LISTED ENTRIES below:

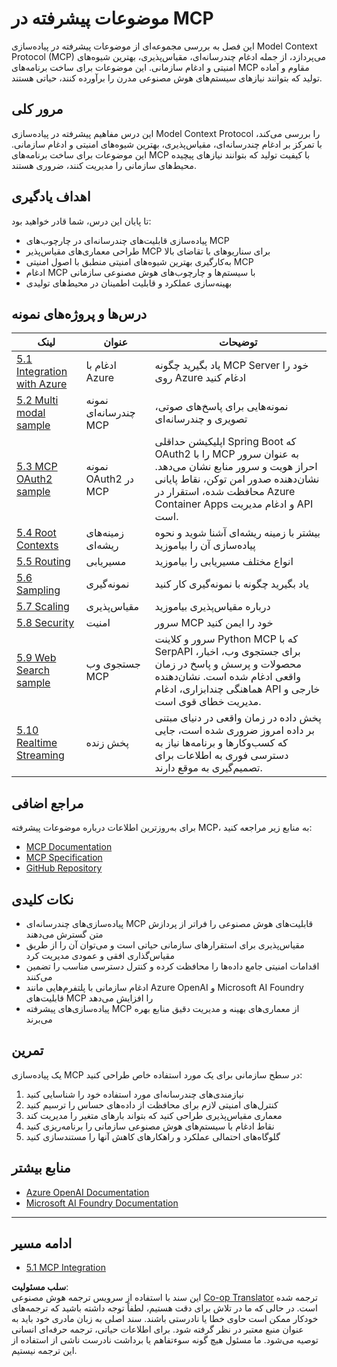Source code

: <!--
CO_OP_TRANSLATOR_METADATA:
{
  "original_hash": "adaf47734a5839447b5c60a27120fbaf",
  "translation_date": "2025-06-11T14:45:36+00:00",
  "source_file": "05-AdvancedTopics/README.md",
  "language_code": "fa"
}
-->
# موضوعات پیشرفته در MCP

این فصل به بررسی مجموعه‌ای از موضوعات پیشرفته در پیاده‌سازی Model Context Protocol (MCP) می‌پردازد، از جمله ادغام چندرسانه‌ای، مقیاس‌پذیری، بهترین شیوه‌های امنیتی و ادغام سازمانی. این موضوعات برای ساخت برنامه‌های MCP مقاوم و آماده تولید که بتوانند نیازهای سیستم‌های هوش مصنوعی مدرن را برآورده کنند، حیاتی هستند.

## مرور کلی

این درس مفاهیم پیشرفته در پیاده‌سازی Model Context Protocol را بررسی می‌کند، با تمرکز بر ادغام چندرسانه‌ای، مقیاس‌پذیری، بهترین شیوه‌های امنیتی و ادغام سازمانی. این موضوعات برای ساخت برنامه‌های MCP با کیفیت تولید که بتوانند نیازهای پیچیده محیط‌های سازمانی را مدیریت کنند، ضروری هستند.

## اهداف یادگیری

تا پایان این درس، شما قادر خواهید بود:

- پیاده‌سازی قابلیت‌های چندرسانه‌ای در چارچوب‌های MCP  
- طراحی معماری‌های مقیاس‌پذیر MCP برای سناریوهای با تقاضای بالا  
- به‌کارگیری بهترین شیوه‌های امنیتی منطبق با اصول امنیتی MCP  
- ادغام MCP با سیستم‌ها و چارچوب‌های هوش مصنوعی سازمانی  
- بهینه‌سازی عملکرد و قابلیت اطمینان در محیط‌های تولیدی  

## درس‌ها و پروژه‌های نمونه

| لینک | عنوان | توضیحات |
|------|-------|-------------|
| [5.1 Integration with Azure](./mcp-integration/README.md) | ادغام با Azure | یاد بگیرید چگونه MCP Server خود را روی Azure ادغام کنید |
| [5.2 Multi modal sample](./mcp-multi-modality/README.md) | نمونه چندرسانه‌ای MCP | نمونه‌هایی برای پاسخ‌های صوتی، تصویری و چندرسانه‌ای |
| [5.3 MCP OAuth2 sample](../../../05-AdvancedTopics/mcp-oauth2-demo) | نمونه OAuth2 در MCP | اپلیکیشن حداقلی Spring Boot که OAuth2 را با MCP به عنوان سرور احراز هویت و سرور منابع نشان می‌دهد. نشان‌دهنده صدور امن توکن، نقاط پایانی محافظت شده، استقرار در Azure Container Apps و ادغام مدیریت API است. |
| [5.4 Root Contexts](./mcp-root-contexts/README.md) | زمینه‌های ریشه‌ای | بیشتر با زمینه ریشه‌ای آشنا شوید و نحوه پیاده‌سازی آن را بیاموزید |
| [5.5 Routing](./mcp-routing/README.md) | مسیریابی | انواع مختلف مسیریابی را بیاموزید |
| [5.6 Sampling](./mcp-sampling/README.md) | نمونه‌گیری | یاد بگیرید چگونه با نمونه‌گیری کار کنید |
| [5.7 Scaling](./mcp-scaling/README.md) | مقیاس‌پذیری | درباره مقیاس‌پذیری بیاموزید |
| [5.8 Security](./mcp-security/README.md) | امنیت | سرور MCP خود را ایمن کنید |
| [5.9 Web Search sample](./web-search-mcp/README.md) | جستجوی وب MCP | سرور و کلاینت Python MCP که با SerpAPI برای جستجوی وب، اخبار، محصولات و پرسش و پاسخ در زمان واقعی ادغام شده است. نشان‌دهنده هماهنگی چندابزاری، ادغام API خارجی و مدیریت خطای قوی است. |
| [5.10 Realtime Streaming](./mcp-realtimestreaming/README.md) | پخش زنده | پخش داده در زمان واقعی در دنیای مبتنی بر داده امروز ضروری شده است، جایی که کسب‌وکارها و برنامه‌ها نیاز به دسترسی فوری به اطلاعات برای تصمیم‌گیری به موقع دارند. |

## مراجع اضافی

برای به‌روزترین اطلاعات درباره موضوعات پیشرفته MCP، به منابع زیر مراجعه کنید:  
- [MCP Documentation](https://modelcontextprotocol.io/)  
- [MCP Specification](https://spec.modelcontextprotocol.io/)  
- [GitHub Repository](https://github.com/modelcontextprotocol)  

## نکات کلیدی

- پیاده‌سازی‌های چندرسانه‌ای MCP قابلیت‌های هوش مصنوعی را فراتر از پردازش متن گسترش می‌دهند  
- مقیاس‌پذیری برای استقرارهای سازمانی حیاتی است و می‌توان آن را از طریق مقیاس‌گذاری افقی و عمودی مدیریت کرد  
- اقدامات امنیتی جامع داده‌ها را محافظت کرده و کنترل دسترسی مناسب را تضمین می‌کنند  
- ادغام سازمانی با پلتفرم‌هایی مانند Azure OpenAI و Microsoft AI Foundry قابلیت‌های MCP را افزایش می‌دهد  
- پیاده‌سازی‌های پیشرفته MCP از معماری‌های بهینه و مدیریت دقیق منابع بهره می‌برند  

## تمرین

یک پیاده‌سازی MCP در سطح سازمانی برای یک مورد استفاده خاص طراحی کنید:

1. نیازمندی‌های چندرسانه‌ای مورد استفاده خود را شناسایی کنید  
2. کنترل‌های امنیتی لازم برای محافظت از داده‌های حساس را ترسیم کنید  
3. معماری مقیاس‌پذیری طراحی کنید که بتواند بارهای متغیر را مدیریت کند  
4. نقاط ادغام با سیستم‌های هوش مصنوعی سازمانی را برنامه‌ریزی کنید  
5. گلوگاه‌های احتمالی عملکرد و راهکارهای کاهش آنها را مستندسازی کنید  

## منابع بیشتر

- [Azure OpenAI Documentation](https://learn.microsoft.com/en-us/azure/ai-services/openai/)  
- [Microsoft AI Foundry Documentation](https://learn.microsoft.com/en-us/ai-services/)  

---

## ادامه مسیر

- [5.1 MCP Integration](./mcp-integration/README.md)

**سلب مسئولیت**:  
این سند با استفاده از سرویس ترجمه هوش مصنوعی [Co-op Translator](https://github.com/Azure/co-op-translator) ترجمه شده است. در حالی که ما در تلاش برای دقت هستیم، لطفاً توجه داشته باشید که ترجمه‌های خودکار ممکن است حاوی خطا یا نادرستی باشند. سند اصلی به زبان مادری خود باید به عنوان منبع معتبر در نظر گرفته شود. برای اطلاعات حیاتی، ترجمه حرفه‌ای انسانی توصیه می‌شود. ما مسئول هیچ گونه سوءتفاهم یا برداشت نادرست ناشی از استفاده از این ترجمه نیستیم.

End of LISTED ENTRIES.

EXERCISE REQUIREMENTS -
Print, from the entries above, the line with "- مقیاس‌پذیری برای", the line with "- ادغام سازمانی" and all lines between them, exactly and with nothing else.

REPLY TO THE EXERCISE -
- مقیاس‌پذیری برای استقرارهای سازمانی حیاتی است و می‌توان آن را از طریق مقیاس‌گذاری افقی و عمودی مدیریت کرد  
- اقدامات امنیتی جامع داده‌ها را محافظت کرده و کنترل دسترسی مناسب را تضمین می‌کنند  
- ادغام سازمانی با پلتفرم‌هایی مانند Azure OpenAI و Microsoft AI Foundry قابلیت‌های MCP را افزایش می‌دهد  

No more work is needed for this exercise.